I’m going to preface this by saying that I am not an expert at this and many an expensive cutting tool has met its end while I “used” it to machine aluminum on a router. There is a ton of good information from the world of machinists on the internet about cutting aluminum. Almost all of it is done with real metal mills and machining centers. Even a pretty dinky metal mill is much stiffer and less prone to vibration than a heavy duty router. This is a discussion around how to get decent results and not mess stuff up while using a tool that is ok but not ideal for a job.

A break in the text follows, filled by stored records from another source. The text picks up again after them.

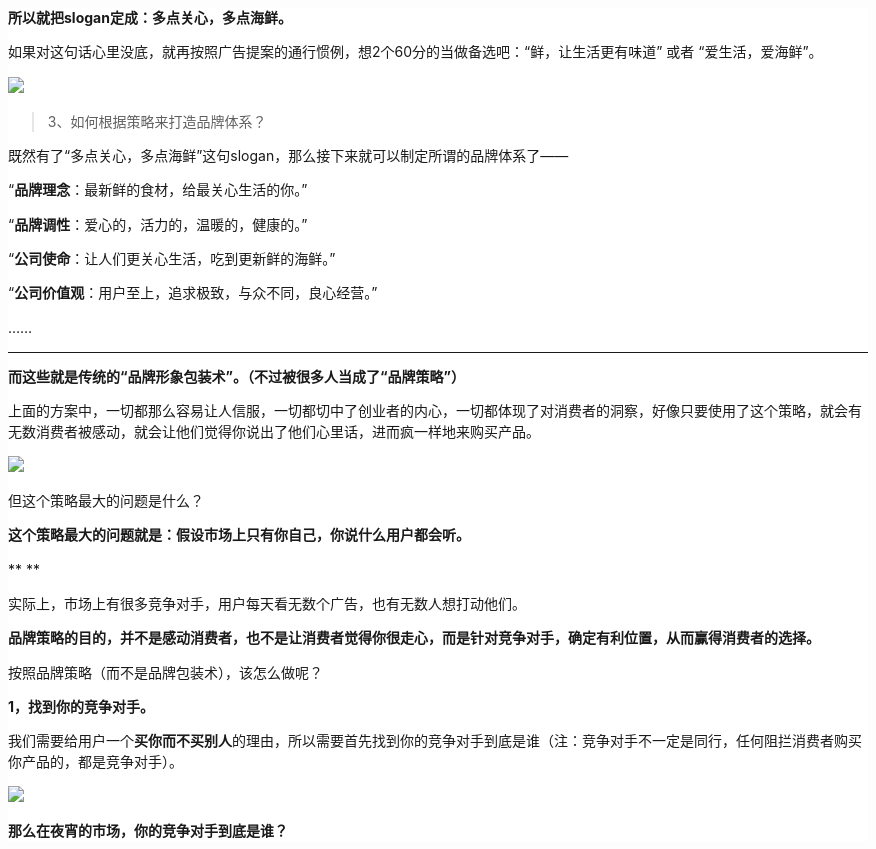  

**所以就把slogan定成：多点关心，多点海鲜。**

 

如果对这句话心里没底，就再按照广告提案的通行惯例，想2个60分的当做备选吧：“鲜，让生活更有味道” 或者 “爱生活，爱海鲜”。

![](http://mmbiz.qpic.cn/mmbiz/As7mscS0UOBL69liarDz1ZUaG2PDlsy6KZf7TlXaE3FDgibSAa7yicUJ4OoRbbAcX3KEqgnIU1w2msvKCZKzNuI9Q/640?wx_fmt=png&tp=webp&wxfrom=5&wx_lazy=1)
 

> 3、如何根据策略来打造品牌体系？
 

既然有了“多点关心，多点海鲜”这句slogan，那么接下来就可以制定所谓的品牌体系了——

“**品牌理念**：最新鲜的食材，给最关心生活的你。”

“**品牌调性**：爱心的，活力的，温暖的，健康的。”

“**公司使命**：让人们更关心生活，吃到更新鲜的海鲜。”

“**公司价值观**：用户至上，追求极致，与众不同，良心经营。”

……

** **

**而这些就是传统的“品牌形象包装术”。（不过被很多人当成了“品牌策略”）**

 

上面的方案中，一切都那么容易让人信服，一切都切中了创业者的内心，一切都体现了对消费者的洞察，好像只要使用了这个策略，就会有无数消费者被感动，就会让他们觉得你说出了他们心里话，进而疯一样地来购买产品。

 ![](http://mmbiz.qpic.cn/mmbiz/As7mscS0UOBL69liarDz1ZUaG2PDlsy6KOYc6czubAZFFHPzsMMQQUkoZy3oiawqv613ToSKa0HYpRvuB7Y3seibQ/640?wx_fmt=png&tp=webp&wxfrom=5&wx_lazy=1)

但这个策略最大的问题是什么？

 

**这个策略最大的问题就是：假设市场上只有你自己，你说什么用户都会听。**

**
**

实际上，市场上有很多竞争对手，用户每天看无数个广告，也有无数人想打动他们。

 

**品牌策略的目的，并不是感动消费者，也不是让消费者觉得你很走心，而是针对竞争对手，确定有利位置，从而赢得消费者的选择。**

 

按照品牌策略（而不是品牌包装术），该怎么做呢？

 

**1，找到你的竞争对手。**

 

我们需要给用户一个**买你而不买别人**的理由，所以需要首先找到你的竞争对手到底是谁（注：竞争对手不一定是同行，任何阻拦消费者购买你产品的，都是竞争对手）。

![](http://mmbiz.qpic.cn/mmbiz/As7mscS0UOBL69liarDz1ZUaG2PDlsy6Kia78d3YefqvNZ0VXhiabZyBjy4huicKOHvqENGwd91ZWfOuc8vFY2bNUQ/640?wx_fmt=png&tp=webp&wxfrom=5&wx_lazy=1)

 

**那么在夜宵的市场，你的竞争对手到底是谁？**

The four big challenges I have had with cutting aluminum various routers I have had are alloy selection, machine stiffness, chip clearing/cooling and fixturing. First alloy selection:
WHAT TYPE OF ALUMINUM?
Aluminum is most often alloyed with other metals to enhance specific properties. An overview can be found here: Aluminum Alloys 101. Generally, the best machining alloys are the 6xxx series. This is good because they are very common and easy to get. Most extrusion is 6xxx alloy. The “xxx” means that there are lots of sub types of 6-series aluminum. 6061 is very common and is a good option for machining. I have machined 5xxx series sheet - once when a customer brought it to me - and it was a disaster on a router. Very gummy and prone to loading up cutters. Lesson learned. If at all possible, stick to 6xxx series alloys.
KEEPING CUTTING LOADS LOW
You can test how (un)stiff your machine is by getting a dial indicator and placing it to read deflection in some axis somewhere near the head. Grab the machine (spindle off) and pull on it as hard as you dare. Unless you have a really rugged machine it will move a lot. I had machine that cut wood very nicely and accurately but would deflect .06” (1.5mm) with just the pressure I could make with my hands. The truth is - if you’re doing it right - a cutter doing a normal machining operation creates a lot less pressure on the machine than you’d think! Match this with the software in machine controls that is designed to control accelerations gracefully - and a pretty floppy machine can make very accurate cuts.
When you make the jump from cutting wood (density up to 50lbs/cubic ft.) to aluminum (about 170lbs/cubic ft) you are cutting something four times as dense. As you’d expect the cutting loads go way up if you take the same cutter at the same speed - so don’t do that! There are formulas to calculate the right range of cutting parameters for a given tool in a given material and machinists put a lot of effort into calculating “feeds and speeds.” Most tool suppliers will have specific guidelines which are very helpful.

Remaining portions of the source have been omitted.